* _EXERCISE OBJECTIVE_: Filter the records below, keeping only lines with the string "histbox".

Start of ENTRIES PROVIDED

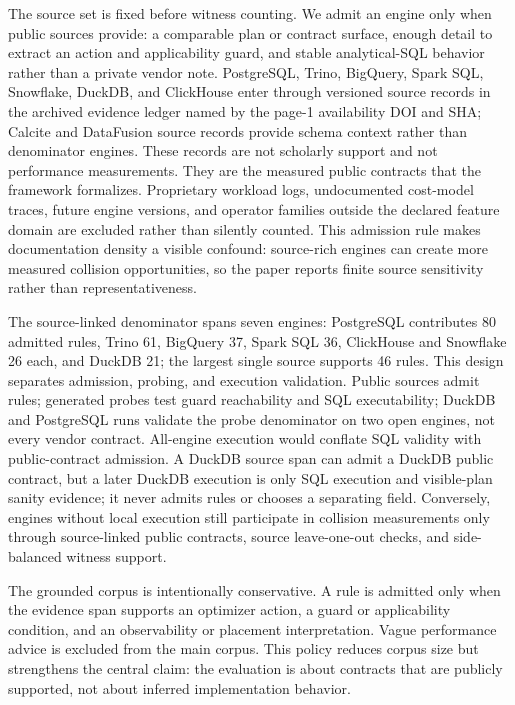 



The source set is fixed before witness counting.  We admit an engine only when public sources provide: a comparable plan or contract surface, enough detail to extract an action and applicability guard, and stable analytical-SQL behavior rather than a private vendor note.  PostgreSQL, Trino, BigQuery, Spark SQL, Snowflake, DuckDB, and ClickHouse enter through versioned source records in the archived evidence ledger named by the page-1 availability DOI and SHA; Calcite and DataFusion source records provide schema context rather than denominator engines.  These records are not scholarly support and not performance measurements.  They are the measured public contracts that the framework formalizes.  Proprietary workload logs, undocumented cost-model traces, future engine versions, and operator families outside the declared feature domain are excluded rather than silently counted.  This admission rule makes documentation density a visible confound: source-rich engines can create more measured collision opportunities, so the paper reports finite source sensitivity rather than representativeness.

The source-linked denominator spans seven engines: PostgreSQL contributes 80 admitted rules, Trino 61, BigQuery 37, Spark SQL 36, ClickHouse and Snowflake 26 each, and DuckDB 21; the largest single source supports 46 rules.  This design separates admission, probing, and execution validation.  Public sources admit rules; generated probes test guard reachability and SQL executability; DuckDB and PostgreSQL runs validate the probe denominator on two open engines, not every vendor contract.  All-engine execution would conflate SQL validity with public-contract admission.  A DuckDB source span can admit a DuckDB public contract, but a later DuckDB execution is only SQL execution and visible-plan sanity evidence; it never admits rules or chooses a separating field.  Conversely, engines without local execution still participate in collision measurements only through source-linked public contracts, source leave-one-out checks, and side-balanced witness support.

The grounded corpus is intentionally conservative.  A rule is admitted only when the evidence span supports an optimizer action, a guard or applicability condition, and an observability or placement interpretation.  Vague performance advice is excluded from the main corpus.  This policy reduces corpus size but strengthens the central claim: the evaluation is about contracts that are publicly supported, not about inferred implementation behavior.

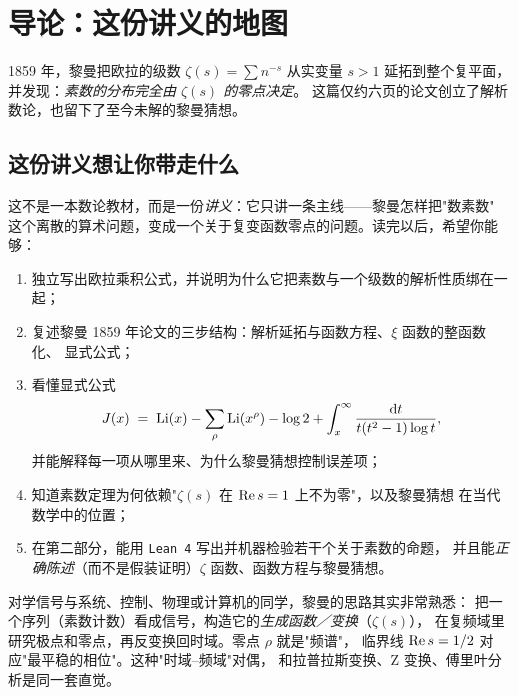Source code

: \chapter{导论：这份讲义的地图}
\label{chap:intro}

\begin{keybox}[一句话概括]
1859 年，黎曼把欧拉的级数 $\zeta(s)=\sum n^{-s}$ 从实变量 $s>1$ 延拓到整个复平面，
并发现：\emph{素数的分布完全由 $\zeta(s)$ 的零点决定}。
这篇仅约六页的论文创立了解析数论，也留下了至今未解的黎曼猜想。
\end{keybox}

\section{这份讲义想让你带走什么}
\label{sec:00-goal}

这不是一本数论教材，而是一份\emph{讲义}：它只讲一条主线——黎曼怎样把"数素数"
这个离散的算术问题，变成一个关于复变函数零点的问题。读完以后，希望你能够：

\begin{enumerate}[label=\arabic*.]
  \item 独立写出欧拉乘积公式，并说明为什么它把素数与一个级数的解析性质绑在一起；
  \item 复述黎曼 1859 年论文的三步结构：解析延拓与函数方程、$\xi$ 函数的整函数化、
        显式公式；
  \item 看懂显式公式
        \begin{equation}\label{eq:00-explicit}
          J(x)\;=\;\operatorname{Li}(x)-\sum_{\rho}\operatorname{Li}(x^{\rho})-\log 2
          +\int_x^{\infty}\frac{\mathop{}\!\mathrm{d} t}{t(t^2-1)\log t},
        \end{equation}
        并能解释每一项从哪里来、为什么黎曼猜想控制误差项；
  \item 知道素数定理为何依赖"$\zeta(s)$ 在 $\operatorname{Re} s=1$ 上不为零"，以及黎曼猜想
        在当代数学中的位置；
  \item 在第二部分，能用 \texttt{Lean 4} 写出并机器检验若干个关于素数的命题，
        并且能\emph{正确陈述}（而不是假装证明）$\zeta$ 函数、函数方程与黎曼猜想。
\end{enumerate}

\begin{histbox}[为什么要给理工科学生讲这个]
对学信号与系统、控制、物理或计算机的同学，黎曼的思路其实非常熟悉：
把一个序列（素数计数）看成信号，构造它的\emph{生成函数／变换}（$\zeta(s)$），
在复频域里研究极点和零点，再反变换回时域。零点 $\rho$ 就是"频谱"，
临界线 $\operatorname{Re} s=1/2$ 对应"最平稳的相位"。这种"时域--频域"对偶，
和拉普拉斯变换、Z 变换、傅里叶分析是同一套直觉。
\end{histbox}

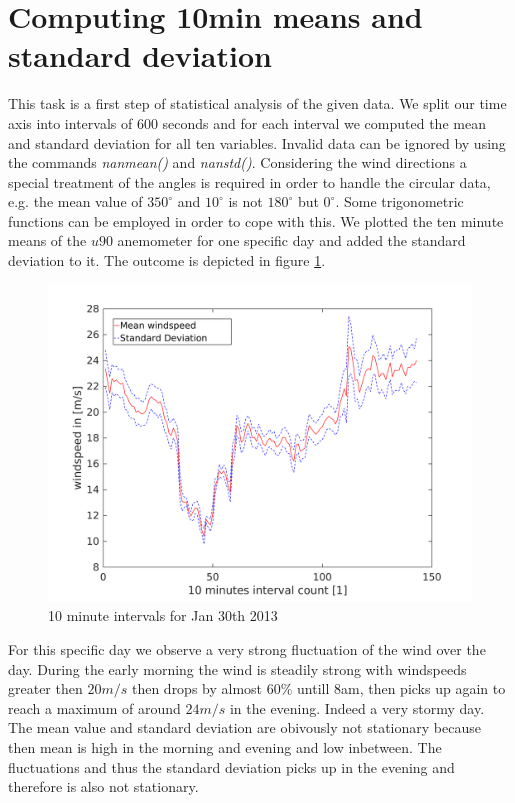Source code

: \documentclass[10pt]{article}
\begin{document}
\section{Computing 10min means and standard deviation}
This task is a first step of statistical analysis of the given data. We split our time axis into intervals of 600 seconds and for each interval we computed the mean and standard deviation for all ten variables. Invalid data can be ignored by using the commands \textit{nanmean()} and \textit{nanstd()}. Considering the wind directions a special treatment of the angles is required in order to handle the circular data, e.g. the mean value of $350^{\circ}$ and $10^{\circ}$ is not $180^{\circ}$ but $0^{\circ}$. Some trigonometric functions can be employed in order to cope with this. We plotted the ten minute means of the $u90$ anemometer for one specific day and added the standard deviation to it. The outcome is depicted in figure \ref{fig:means}.\\
\begin{figure}[htb!]
  \centering
  \includegraphics[width=1\linewidth]{../Plots/mean_interval_withstd.png}
  \caption{10 minute intervals for Jan 30th 2013}
  \label{fig:means}
\end{figure}

For this specific day we observe a very strong fluctuation of the wind over the day. During the early morning the wind is steadily strong with windspeeds greater then $20 m/s$ then drops by almost $60 \%$ untill 8am, then picks up again to reach a maximum of around $24 m/s$ in the evening. Indeed a very stormy day. The mean value and standard deviation are obivously not stationary because then mean is high in the morning and evening and low inbetween. The fluctuations and thus the standard deviation picks up in the evening and therefore is also not stationary.
\end{document}
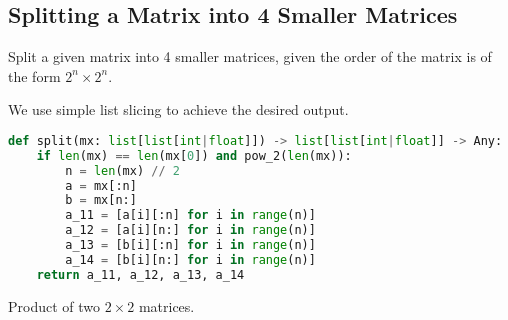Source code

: \subsection{Splitting a Matrix into 4 Smaller Matrices}
\begin{eg}
	Split a given matrix into 4 smaller matrices, given the order of the matrix is of the form $2^n\times 2^n$.
\end{eg}
\begin{explanation}
	We use simple list slicing to achieve the desired output.
	\begin{lstlisting}[language=Python, numbers=none]
def split(mx: list[list[int|float]]) -> list[list[int|float]] -> Any:
	if len(mx) == len(mx[0]) and pow_2(len(mx)):
		n = len(mx) // 2
		a = mx[:n]
		b = mx[n:]
		a_11 = [a[i][:n] for i in range(n)]
		a_12 = [a[i][n:] for i in range(n)]
		a_13 = [b[i][:n] for i in range(n)]
		a_14 = [b[i][n:] for i in range(n)]
	return a_11, a_12, a_13, a_14 \end{lstlisting}
\end{explanation}
\begin{theorem}
	Product of two $2\times 2$ matrices.
\end{theorem}
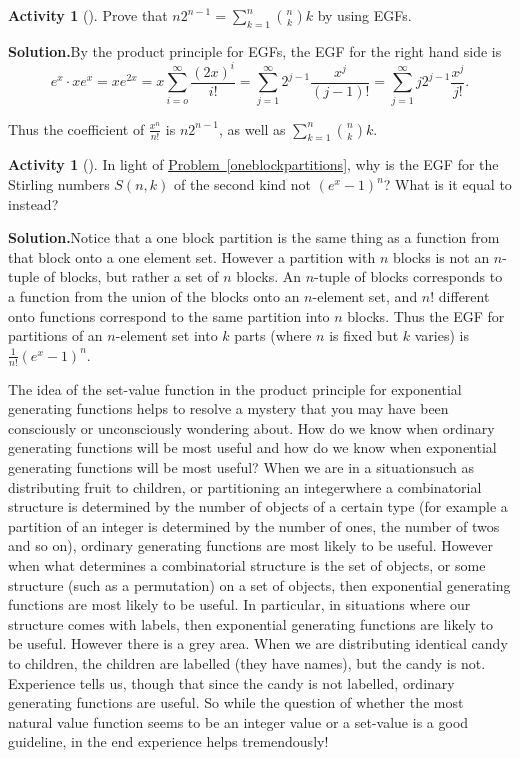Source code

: \documentclass[10pt,]{book}
\theoremstyle{plain}
\theoremstyle{definition}
\newtheorem{activity}[project]{Activity}
\numberwithin{equation}{chapter}
\begin{document}
\begin{activity}[]\label{activity-367}
Prove that \(n2^{n-1} = \sum_{k=1}^n \binom{n}{k}k\) by using EGFs.%
\par\medskip\noindent%
\textbf{Solution.}\quad By the product principle for EGFs, the EGF for the right hand side is%
\begin{equation*}
e^x\cdot xe^x =xe^{2x}=x\sum_{i=o}^\infty \frac{(2x)^i}{i!} =
\sum_{j=1}^\infty 2^{j-1}\frac{x^j}{(j-1)!}=\sum_{j=1}^\infty
j2^{j-1}\frac{x^j}{j!}.
\end{equation*}
%
\par
Thus the coefficient of \(\frac{x^n}{n!}\) is \(n2^{n-1}\), as well as \(\sum_{k=1}^n \binom{n}{k}k\).%
\end{activity}
\begin{activity}[]\label{activity-368}
In light of \hyperref[oneblockpartitions]{Problem~\ref{oneblockpartitions}}, why is the EGF for the Stirling numbers \(S(n,k)\) of the second kind not \((e^x -1)^n\)? What is it equal to instead?%
\par\medskip\noindent%
\textbf{Solution.}\quad Notice that a one block partition is the same thing as a function from that block onto a one element set. However a partition with \(n\) blocks is not an \(n\)-tuple of blocks, but rather a set of \(n\) blocks. An \(n\)-tuple of blocks corresponds to a function from the union of the blocks onto an \(n\)-element set, and \(n!\) different onto functions correspond to the same partition into \(n\) blocks. Thus the EGF for partitions of an \(n\)-element set into \(k\) parts (where \(n\) is fixed but \(k\) varies) is \(\frac{1}{n!} (e^x -1)^n\).%
\end{activity}
The idea of the set-value function in the product principle for exponential generating functions helps to resolve a mystery that you may have been consciously or unconsciously wondering about. How do we know when ordinary generating functions will be most useful and how do we know when exponential generating functions will be most useful? When we are in a situation\textemdash{}such as distributing fruit to children, or partitioning an integer\textemdash{}where a combinatorial structure is determined by the number of objects of a certain type (for example a partition of an integer is determined by the number of ones, the number of twos and so on), ordinary generating functions are most likely to be useful. However when what determines a combinatorial structure is the set of objects, or some structure (such as a permutation) on a set of objects, then exponential generating functions are most likely to be useful. In particular, in situations where our structure comes with labels, then exponential generating functions are likely to be useful. However there is a grey area. When we are distributing identical candy to children, the children are labelled (they have names), but the candy is not. Experience tells us, though that since the candy is not labelled, ordinary generating functions are useful. So while the question of whether the most natural value function seems to be an integer value or a set-value is a good guideline, in the end experience helps tremendously!%
\typeout{************************************************}
\typeout{************************************************}
\end{document}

End of ENTRIES PROVIDED

* _OUTPUT OF THE TASK_:
\begin{histbox}[为什么要给理工科学生讲这个]
\end{histbox}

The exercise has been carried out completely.